Wednesday, February 04, 2004

What else hasn't Leonardo done? Da Vinci Invented Natural Plastics

Feb. 4, 2004 — Leonardo da Vinci not only anticipated the airplane, the life jacket, the intercom and the robot, he also created the first natural plastic, according to an Italian scholar.

Alessandro Vezzosi, director of the Museo Ideale in the Tuscan town of Vinci, where the artist was born the illegitimate child of a Florentine notary and a peasant girl in 1452, found Leonardo's recipe for artificial materials in several pages of drawings and notes.


More pseudoscience A site devoted to an analysis of supposed electrical equipment represented by Egyptian carvings.
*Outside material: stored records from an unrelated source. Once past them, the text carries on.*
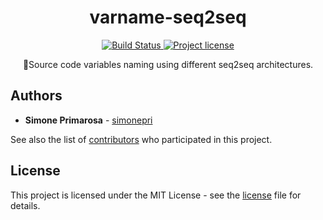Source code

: <h1 align="center">
  <b>varname-seq2seq</b>
</h1>
<p align="center">
  <!-- CI - TravisCI -->
  <a href="https://travis-ci.com/simonepri/varname-seq2seq">
    <img src="https://img.shields.io/travis/com/simonepri/varname-seq2seq/master.svg" alt="Build Status" />
  </a>
  <!-- License - MIT -->
  <a href="https://github.com/simonepri/varname-seq2seq/tree/master/license">
    <img src="https://img.shields.io/github/license/simonepri/varname-seq2seq.svg" alt="Project license" />
  </a>
</p>
<p align="center">
  📄Source code variables naming using different seq2seq architectures.
</p>

## Authors

- **Simone Primarosa** - [simonepri][github:simonepri]

See also the list of [contributors][contributors] who participated in this project.

## License

This project is licensed under the MIT License - see the [license][license] file for details.

<!-- Links -->
[license]: https://github.com/simonepri/varname-seq2seq/tree/master/license
[contributors]: https://github.com/simonepri/varname-seq2seq/contributors

[github:simonepri]: https://github.com/simonepri
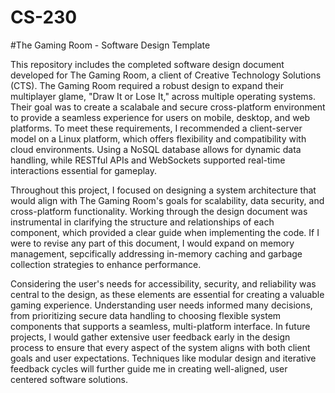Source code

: # CS-230
#The Gaming Room - Software Design Template

This repository includes the completed software design document developed for The Gaming Room, a client of Creative Technology Solutions (CTS). The Gaming Room required a robust design to expand their multiplayer glame, "Draw It or Lose It," across multiple operating systems. Their goal was to create a scalabale and secure cross-platform environment to provide a seamless experience for users on mobile, desktop, and web platforms. To meet these requirements, I recommended a client-server model on a Linux platform, which offers flexibility and compatibility with cloud environments. Using a NoSQL database allows for dynamic data handling, while RESTful APIs and WebSockets supported real-time interactions essential for gameplay.

Throughout this project, I focused on designing a system architecture that would align with The Gaming Room's goals for scalability, data security, and cross-platform functionality. Working through the design document was instrumental in clarifying the structure and relationships of each component, which provided a clear guide when implementing the code. If I were to revise any part of this document, I would expand on memory management, sepcifically addressing in-memory caching and garbage collection strategies to enhance performance. 

Considering the user's needs for accessibility, security, and reliability was central to the design, as these elements are essential for creating a valuable gaming experience. Understanding user needs informed many decisions, from prioritizing secure data handling to choosing flexible system components that supports a seamless, multi-platform interface. In future projects, I would gather extensive user feedback early in the design process to ensure that every aspect of the system aligns with both client goals and user expectations. Techniques like modular design and iterative feedback cycles will further guide me in creating well-aligned, user centered software solutions.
There are also a series of pages written by Frank Dörnenburg on the Dendera inscriptions starting at http://ourworld.compuserve.com/homepages/FDoernenburg/Dendera1.htm and continuing through ***Dendera7.htm. Note this beauty of a quote from page 6:

"An egyptologist may be a specialist in his area, but is he able do detect electrotechnical knowledge in old texts and pictures? Hardly. He would probably never come to the thought, because school book science anyhow categorically excludes this possibility."
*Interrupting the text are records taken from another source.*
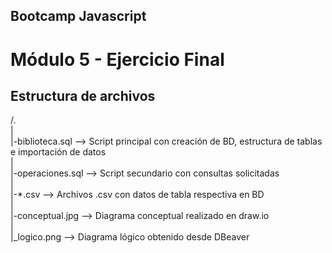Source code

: ## Bootcamp Javascript

# Módulo 5 - Ejercicio Final

## Estructura de archivos

/.  
|  
|-biblioteca.sql --> Script principal con creación de BD, estructura de tablas e importación de datos  
|  
|-operaciones.sql --> Script secundario con consultas solicitadas  
|  
|-*.csv --> Archivos .csv con datos de tabla respectiva en BD  
|  
|-conceptual.jpg --> Diagrama conceptual realizado en draw.io  
|  
|_logico.png --> Diagrama lógico obtenido desde DBeaver  

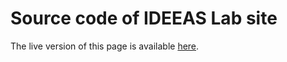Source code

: # Source code of IDEEAS Lab site
The live version of this page is available [here](http://ideeaslab.com/).
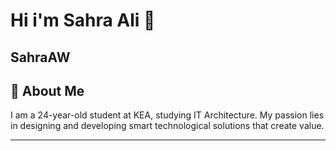 # Hi i'm Sahra Ali 👋
## SahraAW 

## 🚀 About Me
I am a 24-year-old student at KEA, studying IT Architecture.
My passion lies in designing and developing smart technological solutions that create value.

---





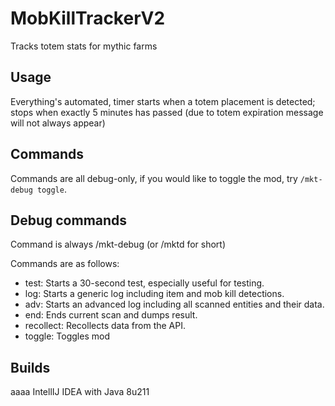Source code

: # MobKillTrackerV2
Tracks totem stats for mythic farms

## Usage
Everything's automated, timer starts when a totem placement is detected; stops when exactly 5 minutes has passed (due to totem expiration message will not always appear)

## Commands
Commands are all debug-only, if you would like to toggle the mod, try `/mkt-debug toggle`.

## Debug commands
Command is always /mkt-debug (or /mktd for short)

Commands are as follows:

- test: Starts a 30-second test, especially useful for testing.
- log: Starts a generic log including item and mob kill detections.
- adv: Starts an advanced log including all scanned entities and their data.
- end: Ends current scan and dumps result.
- recollect: Recollects data from the API.
- toggle: Toggles mod

## Builds

aaaa IntellIJ IDEA with Java 8u211

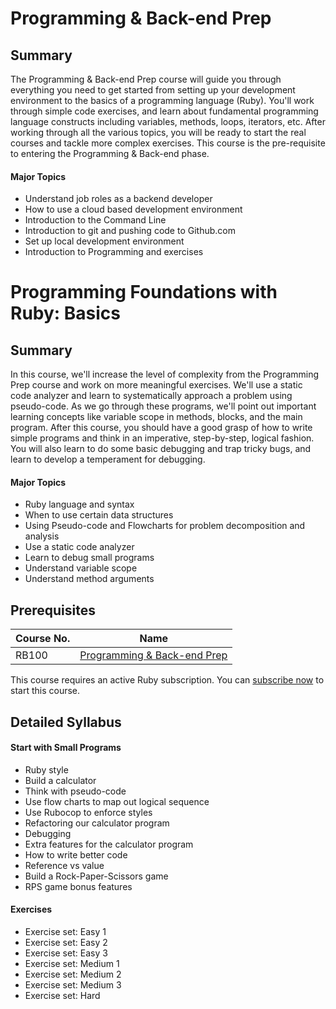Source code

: # Programming & Back-end Prep

## Summary

The Programming & Back-end Prep course will guide you through everything you need to get started from setting up your development environment to the basics of a programming language (Ruby). You'll work through simple code exercises, and learn about fundamental programming language constructs including variables, methods, loops, iterators, etc. After working through all the various topics, you will be ready to start the real courses and tackle more complex exercises. This course is the pre-requisite to entering the Programming & Back-end phase.

#### Major Topics

- Understand job roles as a backend developer
- How to use a cloud based development environment
- Introduction to the Command Line
- Introduction to git and pushing code to Github.com
- Set up local development environment
- Introduction to Programming and exercises

# Programming Foundations with Ruby: Basics

## Summary

In this course, we'll increase the level of complexity from the Programming Prep course and work on more meaningful exercises. We'll use a static code analyzer and learn to systematically approach a problem using pseudo-code. As we go through these programs, we'll point out important learning concepts like variable scope in methods, blocks, and the main program. After this course, you should have a good grasp of how to write simple programs and think in an imperative, step-by-step, logical fashion. You will also learn to do some basic debugging and trap tricky bugs, and learn to develop a temperament for debugging.

#### Major Topics

- Ruby language and syntax
- When to use certain data structures
- Using Pseudo-code and Flowcharts for problem decomposition and analysis
- Use a static code analyzer
- Learn to debug small programs
- Understand variable scope
- Understand method arguments

## Prerequisites

|Course No.|Name|
|---|---|
|RB100|[Programming & Back-end Prep](https://launchschool.com/courses/c1ae9a44)|

This course requires an active Ruby subscription. You can [subscribe now](https://launchschool.com/subscription/ruby) to start this course.

## Detailed Syllabus

#### Start with Small Programs

- Ruby style
- Build a calculator
- Think with pseudo-code
- Use flow charts to map out logical sequence
- Use Rubocop to enforce styles
- Refactoring our calculator program
- Debugging
- Extra features for the calculator program
- How to write better code
- Reference vs value
- Build a Rock-Paper-Scissors game
- RPS game bonus features

#### Exercises

- Exercise set: Easy 1
- Exercise set: Easy 2
- Exercise set: Easy 3
- Exercise set: Medium 1
- Exercise set: Medium 2
- Exercise set: Medium 3
- Exercise set: Hard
This is a classic argument of pseudoscientists (cranks, hucksters, etc.) about scientists: They're too devoted to their discipline's dogma to even consider alternative ideas. Fair enough criticism in its own way, but it unfortunately represents what has come to be a cardboard characterization of science and scientists throughout the 20th century and probably earlier. We've all seen the same basic scenario played out in countless books and movies: The hero is a reclusive, but brilliant researcher who works in near total isolation (usually in his/her home laboratory), who is derided by so-called "experts" in the field for his outlandish theories, but who finally triumphs over his close-minded detractors by showing everyone that he was right all along usually through some near-catastrophic occurrence (such as alien invaders or turning himself into a fly).

This basic storyline is probably only second in popularity to the one where scientists are messing with "things that mankind was not meant to tamper with".

I should interject at this point that one of my favorite current TV shows, "Stargate SG-1", is based on this very premise, as was much of "The X-Files" another favorite. Hey, it's make-believe.

In any case, the Dendera inscriptions are only the latest case of those poor old Egyptologists missing the boat on interpreting their texts. A few years ago, the famous "helicopter hieroglyphs" made the rounds of many an email discussion list. Von Daniken is once again a prominent figure in these debates. Really, if you want to make any money in this profession, just knock off a series of "controversial" books instead of slogging away at academic publications. It's way easier, plus you stand a good chance of someday getting on Oprah.